Cover Japanese actor Tomoshia "Yamapi" Yamashita wears the new Moncler x Hiroshi Fujiwara "WOM" jacket (Photo: Courtesy of Moncler)

The first drop from the 7 Moncler FRGMT Hiroshi Fujiwara 2021 collaboration focuses on lighter, mid-season items, and for the first time, a capsule for womenswear

Italian luxury fashion brand Moncler and "godfather of Ura-Harajuku fashion" Hiroshi Fujiwara join forces again for another round of 7 Moncler FRGMT Hiroshi Fujiwara collection. Released through Moncler's Genuis line, the first drop focuses on lighter, mid-season items but very much puts the world of Moncler on display while capturing what Fujiwara is known for.
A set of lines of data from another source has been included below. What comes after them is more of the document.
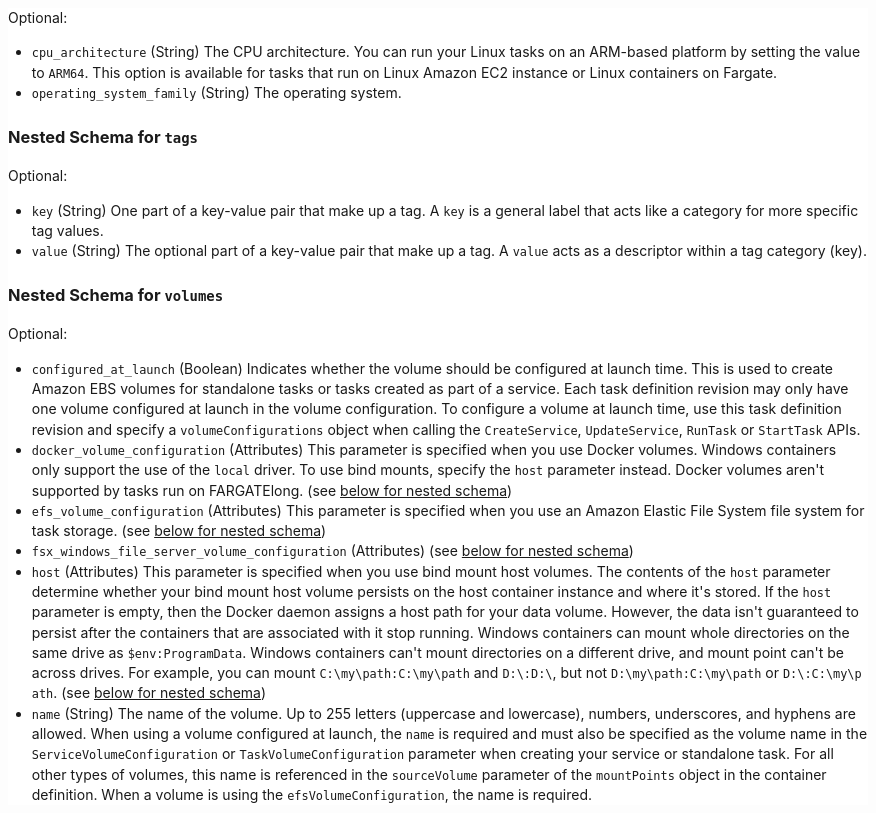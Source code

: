 Optional:

- `cpu_architecture` (String) The CPU architecture.
 You can run your Linux tasks on an ARM-based platform by setting the value to ``ARM64``. This option is available for tasks that run on Linux Amazon EC2 instance or Linux containers on Fargate.
- `operating_system_family` (String) The operating system.


<a id="nestedatt--tags"></a>
### Nested Schema for `tags`

Optional:

- `key` (String) One part of a key-value pair that make up a tag. A ``key`` is a general label that acts like a category for more specific tag values.
- `value` (String) The optional part of a key-value pair that make up a tag. A ``value`` acts as a descriptor within a tag category (key).


<a id="nestedatt--volumes"></a>
### Nested Schema for `volumes`

Optional:

- `configured_at_launch` (Boolean) Indicates whether the volume should be configured at launch time. This is used to create Amazon EBS volumes for standalone tasks or tasks created as part of a service. Each task definition revision may only have one volume configured at launch in the volume configuration.
 To configure a volume at launch time, use this task definition revision and specify a ``volumeConfigurations`` object when calling the ``CreateService``, ``UpdateService``, ``RunTask`` or ``StartTask`` APIs.
- `docker_volume_configuration` (Attributes) This parameter is specified when you use Docker volumes.
 Windows containers only support the use of the ``local`` driver. To use bind mounts, specify the ``host`` parameter instead.
  Docker volumes aren't supported by tasks run on FARGATElong. (see [below for nested schema](#nestedatt--volumes--docker_volume_configuration))
- `efs_volume_configuration` (Attributes) This parameter is specified when you use an Amazon Elastic File System file system for task storage. (see [below for nested schema](#nestedatt--volumes--efs_volume_configuration))
- `fsx_windows_file_server_volume_configuration` (Attributes) (see [below for nested schema](#nestedatt--volumes--fsx_windows_file_server_volume_configuration))
- `host` (Attributes) This parameter is specified when you use bind mount host volumes. The contents of the ``host`` parameter determine whether your bind mount host volume persists on the host container instance and where it's stored. If the ``host`` parameter is empty, then the Docker daemon assigns a host path for your data volume. However, the data isn't guaranteed to persist after the containers that are associated with it stop running.
 Windows containers can mount whole directories on the same drive as ``$env:ProgramData``. Windows containers can't mount directories on a different drive, and mount point can't be across drives. For example, you can mount ``C:\my\path:C:\my\path`` and ``D:\:D:\``, but not ``D:\my\path:C:\my\path`` or ``D:\:C:\my\path``. (see [below for nested schema](#nestedatt--volumes--host))
- `name` (String) The name of the volume. Up to 255 letters (uppercase and lowercase), numbers, underscores, and hyphens are allowed.
 When using a volume configured at launch, the ``name`` is required and must also be specified as the volume name in the ``ServiceVolumeConfiguration`` or ``TaskVolumeConfiguration`` parameter when creating your service or standalone task.
 For all other types of volumes, this name is referenced in the ``sourceVolume`` parameter of the ``mountPoints`` object in the container definition.
 When a volume is using the ``efsVolumeConfiguration``, the name is required.
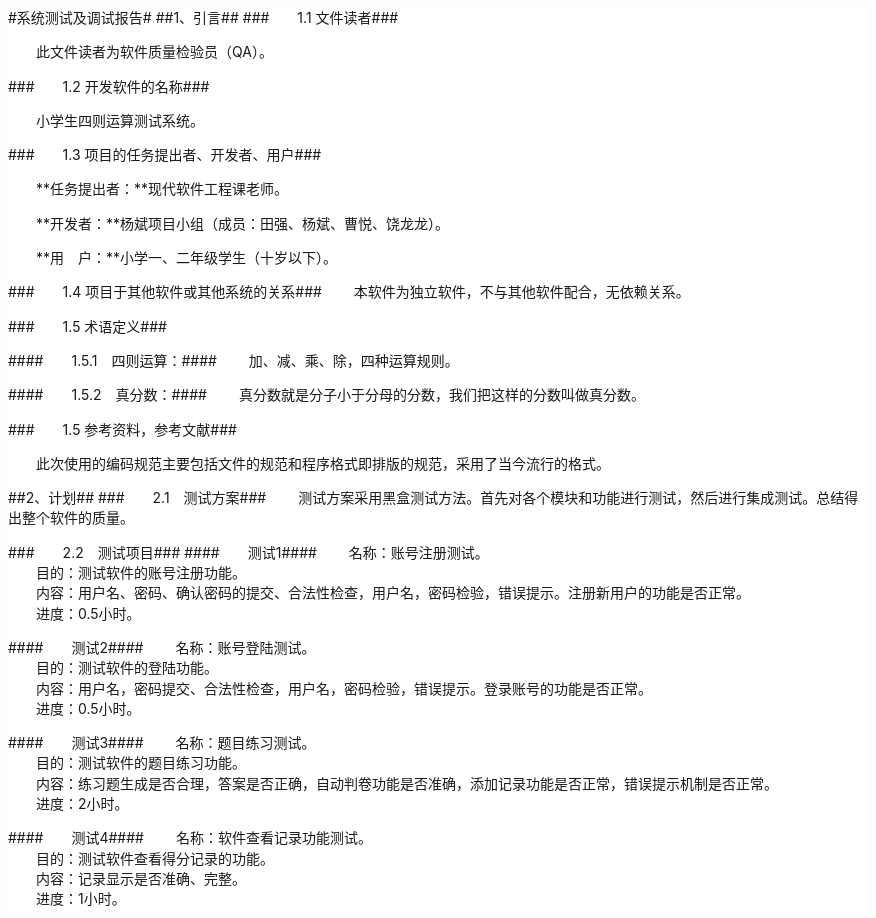 #系统测试及调试报告#
##1、引言##
###&emsp;&emsp;1.1 文件读者###

&emsp;&emsp;此文件读者为软件质量检验员（QA）。

###&emsp;&emsp;1.2 开发软件的名称###

&emsp;&emsp;小学生四则运算测试系统。

###&emsp;&emsp;1.3 项目的任务提出者、开发者、用户###

&emsp;&emsp;**任务提出者：**现代软件工程课老师。  
 
&emsp;&emsp;**开发者：**杨斌项目小组（成员：田强、杨斌、曹悦、饶龙龙）。 
 
&emsp;&emsp;**用&emsp;户：**小学一、二年级学生（十岁以下）。

###&emsp;&emsp;1.4 项目于其他软件或其他系统的关系###
&emsp;&emsp;本软件为独立软件，不与其他软件配合，无依赖关系。

###&emsp;&emsp;1.5 术语定义###

####&emsp;&emsp;1.5.1&emsp;四则运算：####
&emsp;&emsp;加、减、乘、除，四种运算规则。

####&emsp;&emsp;1.5.2&emsp;真分数：####
&emsp;&emsp;真分数就是分子小于分母的分数，我们把这样的分数叫做真分数。

###&emsp;&emsp;1.5 参考资料，参考文献###

&emsp;&emsp;此次使用的编码规范主要包括文件的规范和程序格式即排版的规范，采用了当今流行的格式。

##2、计划##
###&emsp;&emsp;2.1&emsp;测试方案###
&emsp;&emsp;测试方案采用黑盒测试方法。首先对各个模块和功能进行测试，然后进行集成测试。总结得出整个软件的质量。

###&emsp;&emsp;2.2&emsp;测试项目###
####&emsp;&emsp;测试1####
&emsp;&emsp;名称：账号注册测试。  
&emsp;&emsp;目的：测试软件的账号注册功能。  
&emsp;&emsp;内容：用户名、密码、确认密码的提交、合法性检查，用户名，密码检验，错误提示。注册新用户的功能是否正常。  
&emsp;&emsp;进度：0.5小时。

####&emsp;&emsp;测试2####
&emsp;&emsp;名称：账号登陆测试。  
&emsp;&emsp;目的：测试软件的登陆功能。  
&emsp;&emsp;内容：用户名，密码提交、合法性检查，用户名，密码检验，错误提示。登录账号的功能是否正常。  
&emsp;&emsp;进度：0.5小时。

####&emsp;&emsp;测试3####
&emsp;&emsp;名称：题目练习测试。  
&emsp;&emsp;目的：测试软件的题目练习功能。  
&emsp;&emsp;内容：练习题生成是否合理，答案是否正确，自动判卷功能是否准确，添加记录功能是否正常，错误提示机制是否正常。  
&emsp;&emsp;进度：2小时。

####&emsp;&emsp;测试4####
&emsp;&emsp;名称：软件查看记录功能测试。  
&emsp;&emsp;目的：测试软件查看得分记录的功能。  
&emsp;&emsp;内容：记录显示是否准确、完整。  
&emsp;&emsp;进度：1小时。
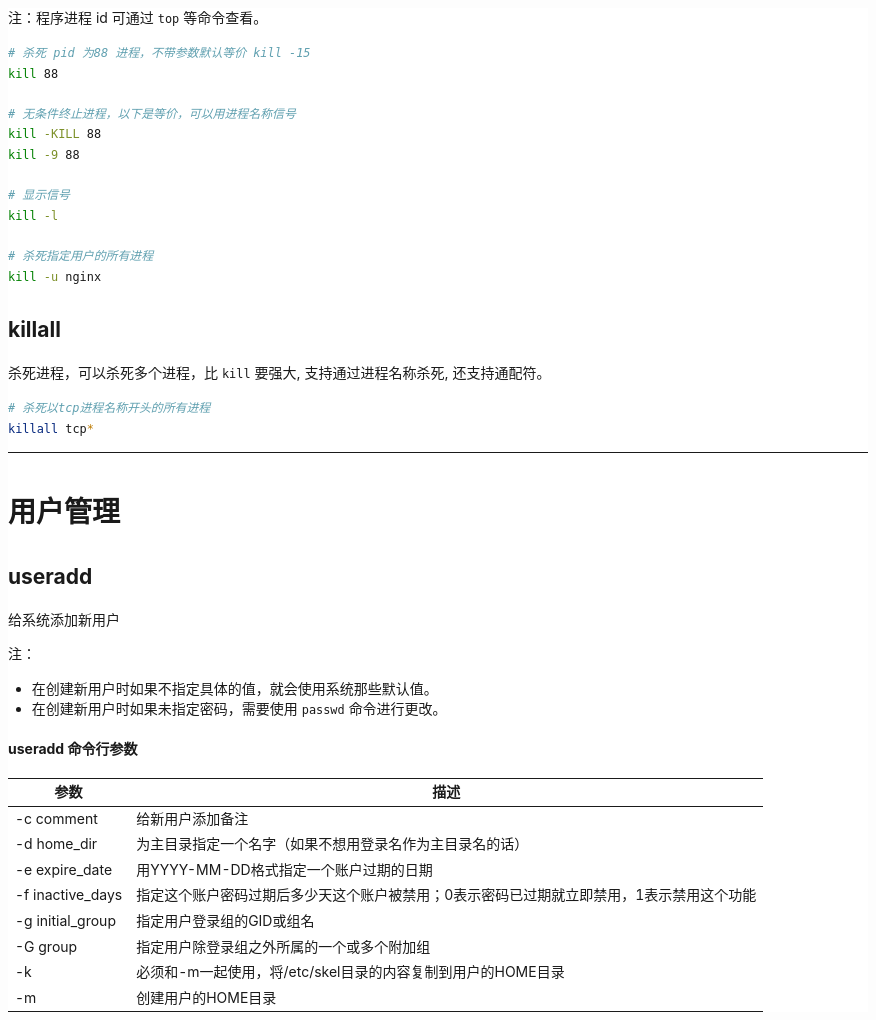
注：程序进程 id 可通过 `top` 等命令查看。

```bash
# 杀死 pid 为88 进程，不带参数默认等价 kill -15
kill 88

# 无条件终止进程，以下是等价，可以用进程名称信号
kill -KILL 88
kill -9 88

# 显示信号
kill -l

# 杀死指定用户的所有进程
kill -u nginx
```





## killall
杀死进程，可以杀死多个进程，比 `kill` 要强大, 支持通过进程名称杀死, 还支持通配符。

```bash
# 杀死以tcp进程名称开头的所有进程
killall tcp*
```











---
# 用户管理




## useradd
给系统添加新用户

注：
- 在创建新用户时如果不指定具体的值，就会使用系统那些默认值。
- 在创建新用户时如果未指定密码，需要使用 `passwd` 命令进行更改。



#### useradd 命令行参数
| 参数               | 描述              |
| ----------------- |------------------ |
| -c comment        | 给新用户添加备注     |
| -d home_dir       | 为主目录指定一个名字（如果不想用登录名作为主目录名的话）     |
| -e expire_date    | 用YYYY-MM-DD格式指定一个账户过期的日期     |
| -f inactive_days  | 指定这个账户密码过期后多少天这个账户被禁用；0表示密码已过期就立即禁用，1表示禁用这个功能     |
| -g initial_group  | 指定用户登录组的GID或组名     |
| -G group          | 指定用户除登录组之外所属的一个或多个附加组     |
| -k                | 必须和-m一起使用，将/etc/skel目录的内容复制到用户的HOME目录     |
| -m                | 创建用户的HOME目录     |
A bit of a jack-of-all-trades, Fujiwara is a creator, a producer, a musician and the godfather of streetwear. He moved to Tokyo from Ise, Mie at the age of 18 and quickly became a standout in Harajuku's street fashion scene and became one of Japan's first hip-hop DJs, eventually popularising the genre in Japan.

His background underscores his approach to crafting collections: wide-reaching reference, extensive sampling and offbeat collaborations. But he also makes sure it has a personal touch, at times even egotistical by making clothing he himself would like to wear. This, in turn, touches a chord with his followers.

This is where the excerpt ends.